**Exercise requirements:**
Counting every line in the entries below where the word "License" occurs, report how many there are. Give only that number.

**Material provided:**
::::::::

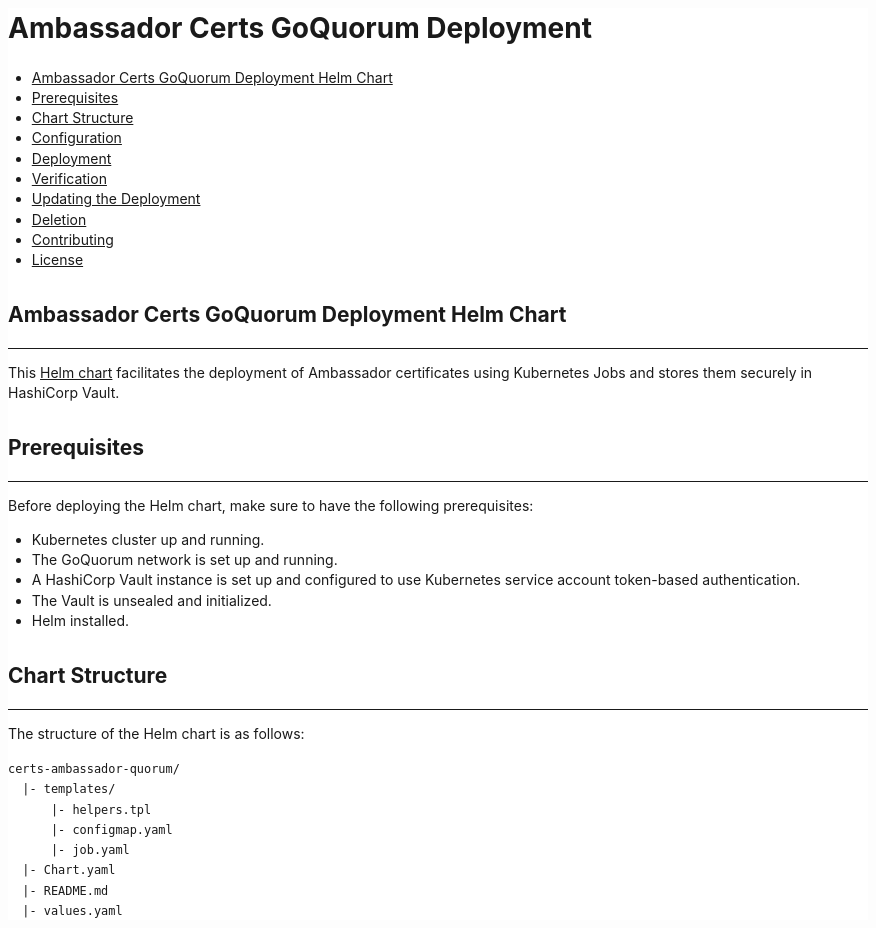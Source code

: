 [//]: # (##############################################################################################)
[//]: # (Copyright Accenture. All Rights Reserved.)
[//]: # (SPDX-License-Identifier: Apache-2.0)
[//]: # (##############################################################################################)

<a name = "deploy-certs-ambassador-quorum"></a>
# Ambassador Certs GoQuorum Deployment

- [Ambassador Certs GoQuorum Deployment Helm Chart](#ambassador-certs-goquorum-deployment-helm-chart)
- [Prerequisites](#prerequisites)
- [Chart Structure](#chart-structure)
- [Configuration](#configuration)
- [Deployment](#deployment)
- [Verification](#verification)
- [Updating the Deployment](#updating-the-deployment)
- [Deletion](#deletion)
- [Contributing](#contributing)
- [License](#license)


<a name = "ambassador-certs-goquorum-deployment-helm-chart"></a>
## Ambassador Certs GoQuorum Deployment Helm Chart
---
This [Helm chart](https://github.com/hyperledger/bevel/blob/develop/platforms/quorum/charts/certs-ambassador-quorum) facilitates the deployment of Ambassador certificates using Kubernetes Jobs and stores them securely in HashiCorp Vault.


<a name = "prerequisites"></a>
## Prerequisites
---
Before deploying the Helm chart, make sure to have the following prerequisites:

- Kubernetes cluster up and running.
- The GoQuorum network is set up and running.
- A HashiCorp Vault instance is set up and configured to use Kubernetes service account token-based authentication.
- The Vault is unsealed and initialized.
- Helm installed.


<a name = "chart-structure"></a>
## Chart Structure
---
The structure of the Helm chart is as follows:

```
certs-ambassador-quorum/
  |- templates/
      |- helpers.tpl
      |- configmap.yaml
      |- job.yaml
  |- Chart.yaml
  |- README.md
  |- values.yaml
```
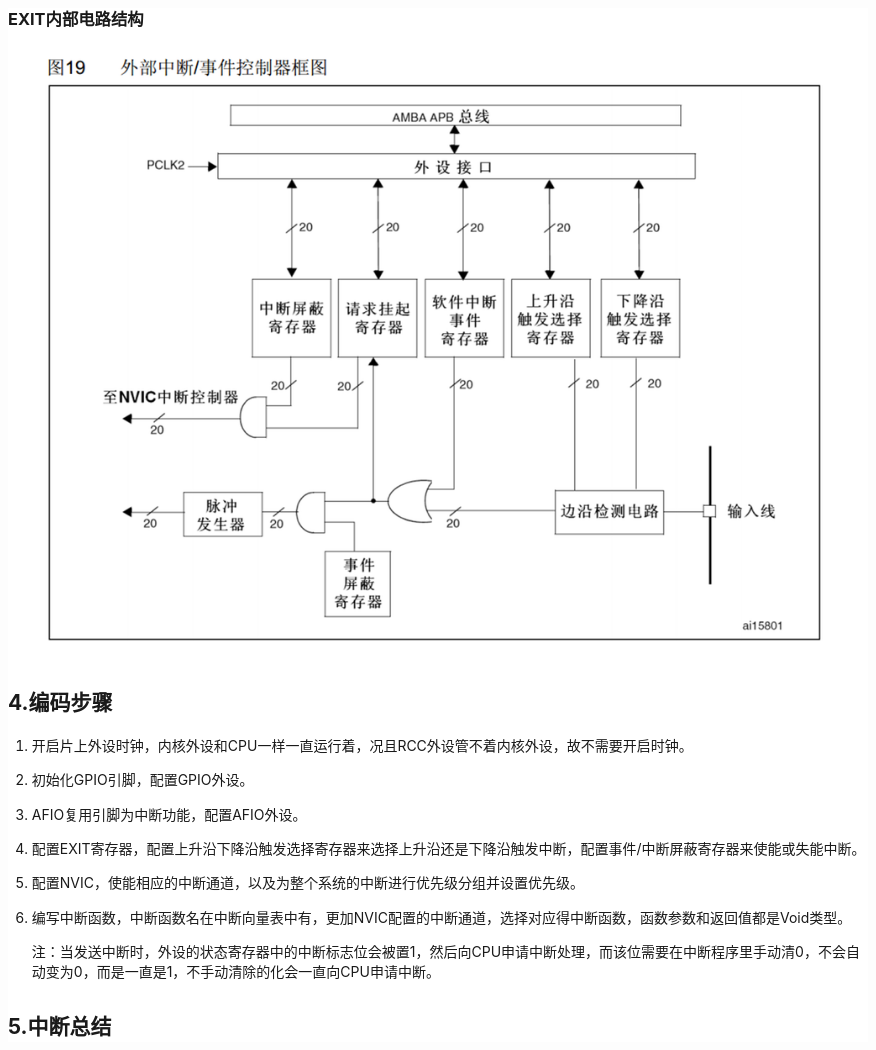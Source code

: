 ### EXIT内部电路结构

![image-20241024123635410](figure\image-20241024123635410.png)

## 4.编码步骤

1. 开启片上外设时钟，内核外设和CPU一样一直运行着，况且RCC外设管不着内核外设，故不需要开启时钟。

2. 初始化GPIO引脚，配置GPIO外设。

3. AFIO复用引脚为中断功能，配置AFIO外设。

4. 配置EXIT寄存器，配置上升沿下降沿触发选择寄存器来选择上升沿还是下降沿触发中断，配置事件/中断屏蔽寄存器来使能或失能中断。

5. 配置NVIC，使能相应的中断通道，以及为整个系统的中断进行优先级分组并设置优先级。

6. 编写中断函数，中断函数名在中断向量表中有，更加NVIC配置的中断通道，选择对应得中断函数，函数参数和返回值都是Void类型。

   注：当发送中断时，外设的状态寄存器中的中断标志位会被置1，然后向CPU申请中断处理，而该位需要在中断程序里手动清0，不会自动变为0，而是一直是1，不手动清除的化会一直向CPU申请中断。

## 5.中断总结
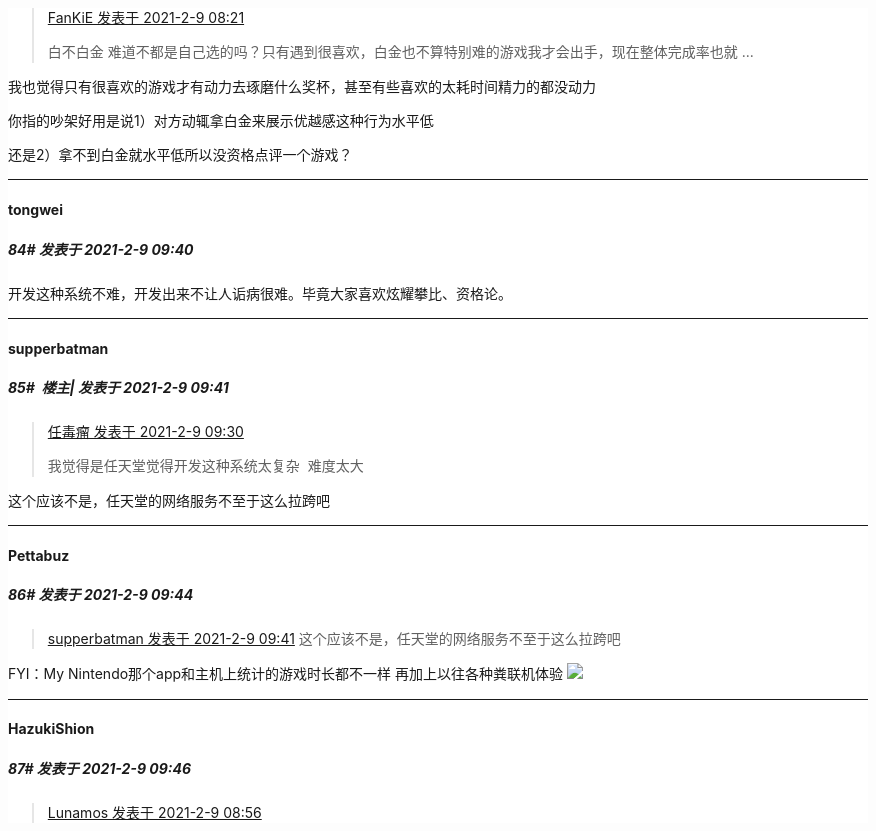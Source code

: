 
<blockquote><a href="httphttps://bbs.saraba1st.com/2b/forum.php?mod=redirect&amp;goto=findpost&amp;pid=50284288&amp;ptid=1987051" target="_blank">FanKiE 发表于 2021-2-9 08:21</a>

白不白金 难道不都是自己选的吗？只有遇到很喜欢，白金也不算特别难的游戏我才会出手，现在整体完成率也就 ...</blockquote>
我也觉得只有很喜欢的游戏才有动力去琢磨什么奖杯，甚至有些喜欢的太耗时间精力的都没动力


你指的吵架好用是说1）对方动辄拿白金来展示优越感这种行为水平低


还是2）拿不到白金就水平低所以没资格点评一个游戏？


-----

####  tongwei  
##### 84#       发表于 2021-2-9 09:40


开发这种系统不难，开发出来不让人诟病很难。毕竟大家喜欢炫耀攀比、资格论。


-----

####  supperbatman  
##### 85#         楼主| 发表于 2021-2-9 09:41


<blockquote><a href="httphttps://bbs.saraba1st.com/2b/forum.php?mod=redirect&amp;goto=findpost&amp;pid=50285097&amp;ptid=1987051" target="_blank">任毒瘤 发表于 2021-2-9 09:30</a>

我觉得是任天堂觉得开发这种系统太复杂  难度太大</blockquote>
这个应该不是，任天堂的网络服务不至于这么拉跨吧


-----

####  Pettabuz  
##### 86#       发表于 2021-2-9 09:44


<blockquote><a href="httphttps://bbs.saraba1st.com/2b/forum.php?mod=redirect&amp;goto=findpost&amp;pid=50285256&amp;ptid=1987051" target="_blank">supperbatman 发表于 2021-2-9 09:41</a>
这个应该不是，任天堂的网络服务不至于这么拉跨吧</blockquote>
FYI：My Nintendo那个app和主机上统计的游戏时长都不一样
再加上以往各种粪联机体验
<img src="https://static.saraba1st.com/image/smiley/face2017/067.png" referrerpolicy="no-referrer">


-----

####  HazukiShion  
##### 87#       发表于 2021-2-9 09:46


<blockquote><a href="httphttps://bbs.saraba1st.com/2b/forum.php?mod=redirect&amp;goto=findpost&amp;pid=50284632&amp;ptid=1987051" target="_blank">Lunamos 发表于 2021-2-9 08:56</a>
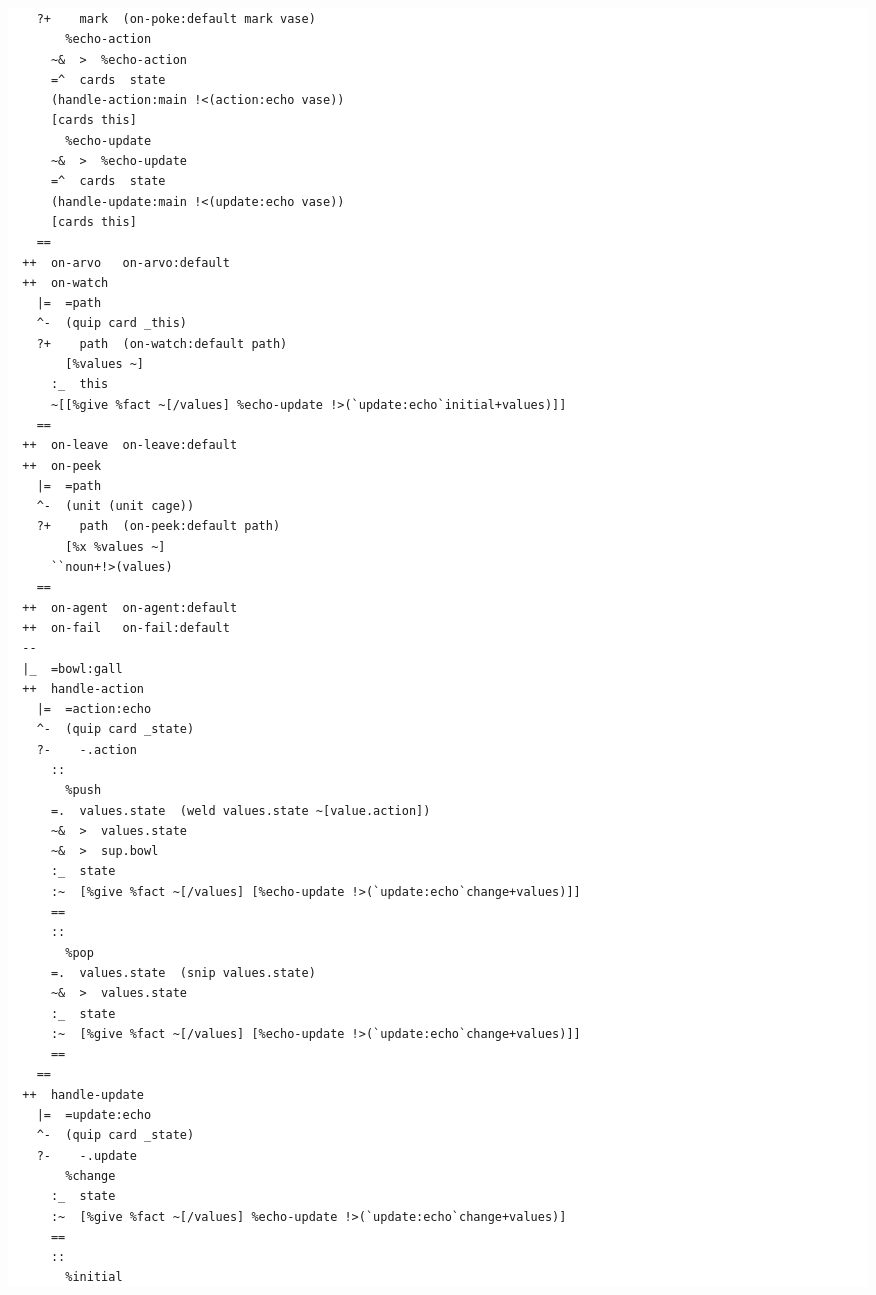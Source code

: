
 ```hoon
    ?+    mark  (on-poke:default mark vase)
        %echo-action
      ~&  >  %echo-action
      =^  cards  state
      (handle-action:main !<(action:echo vase))
      [cards this]
        %echo-update
      ~&  >  %echo-update
      =^  cards  state
      (handle-update:main !<(update:echo vase))
      [cards this]
    ==
  ++  on-arvo   on-arvo:default
  ++  on-watch
    |=  =path
    ^-  (quip card _this)
    ?+    path  (on-watch:default path)
        [%values ~]
      :_  this
      ~[[%give %fact ~[/values] %echo-update !>(`update:echo`initial+values)]]
    ==
  ++  on-leave  on-leave:default
  ++  on-peek
    |=  =path
    ^-  (unit (unit cage))
    ?+    path  (on-peek:default path)
        [%x %values ~]
      ``noun+!>(values)
    ==
  ++  on-agent  on-agent:default
  ++  on-fail   on-fail:default
  --
  |_  =bowl:gall
  ++  handle-action
    |=  =action:echo
    ^-  (quip card _state)
    ?-    -.action
      ::
        %push
      =.  values.state  (weld values.state ~[value.action])
      ~&  >  values.state
      ~&  >  sup.bowl
      :_  state
      :~  [%give %fact ~[/values] [%echo-update !>(`update:echo`change+values)]]
      ==
      ::
        %pop
      =.  values.state  (snip values.state)
      ~&  >  values.state
      :_  state
      :~  [%give %fact ~[/values] [%echo-update !>(`update:echo`change+values)]]
      ==
    ==
  ++  handle-update
    |=  =update:echo
    ^-  (quip card _state)
    ?-    -.update
        %change
      :_  state
      :~  [%give %fact ~[/values] %echo-update !>(`update:echo`change+values)]
      ==
      ::
        %initial
```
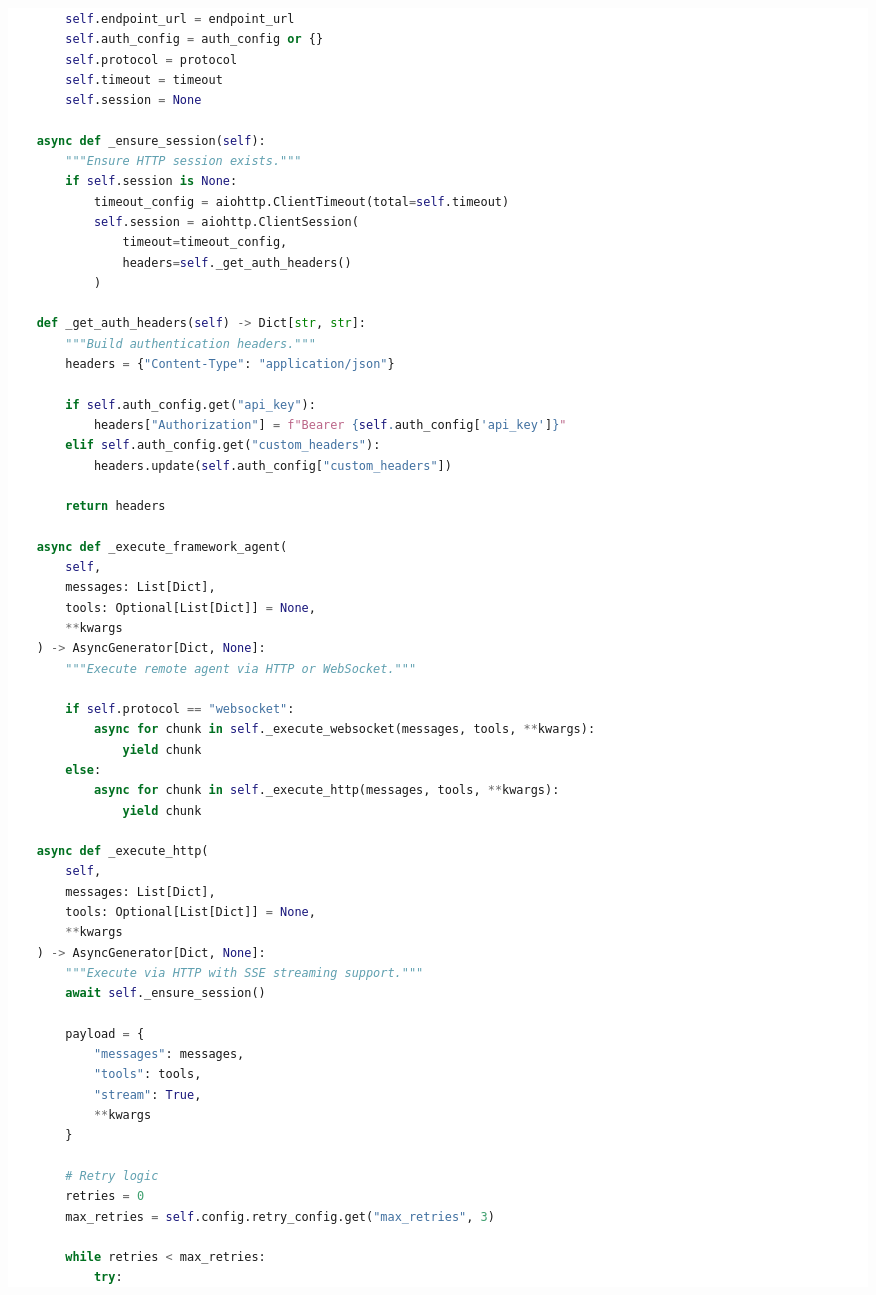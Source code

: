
 ```python
        self.endpoint_url = endpoint_url
        self.auth_config = auth_config or {}
        self.protocol = protocol
        self.timeout = timeout
        self.session = None

    async def _ensure_session(self):
        """Ensure HTTP session exists."""
        if self.session is None:
            timeout_config = aiohttp.ClientTimeout(total=self.timeout)
            self.session = aiohttp.ClientSession(
                timeout=timeout_config,
                headers=self._get_auth_headers()
            )

    def _get_auth_headers(self) -> Dict[str, str]:
        """Build authentication headers."""
        headers = {"Content-Type": "application/json"}

        if self.auth_config.get("api_key"):
            headers["Authorization"] = f"Bearer {self.auth_config['api_key']}"
        elif self.auth_config.get("custom_headers"):
            headers.update(self.auth_config["custom_headers"])

        return headers

    async def _execute_framework_agent(
        self,
        messages: List[Dict],
        tools: Optional[List[Dict]] = None,
        **kwargs
    ) -> AsyncGenerator[Dict, None]:
        """Execute remote agent via HTTP or WebSocket."""

        if self.protocol == "websocket":
            async for chunk in self._execute_websocket(messages, tools, **kwargs):
                yield chunk
        else:
            async for chunk in self._execute_http(messages, tools, **kwargs):
                yield chunk

    async def _execute_http(
        self,
        messages: List[Dict],
        tools: Optional[List[Dict]] = None,
        **kwargs
    ) -> AsyncGenerator[Dict, None]:
        """Execute via HTTP with SSE streaming support."""
        await self._ensure_session()

        payload = {
            "messages": messages,
            "tools": tools,
            "stream": True,
            **kwargs
        }

        # Retry logic
        retries = 0
        max_retries = self.config.retry_config.get("max_retries", 3)

        while retries < max_retries:
            try:
```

::::::::

**Answer to this task:**
2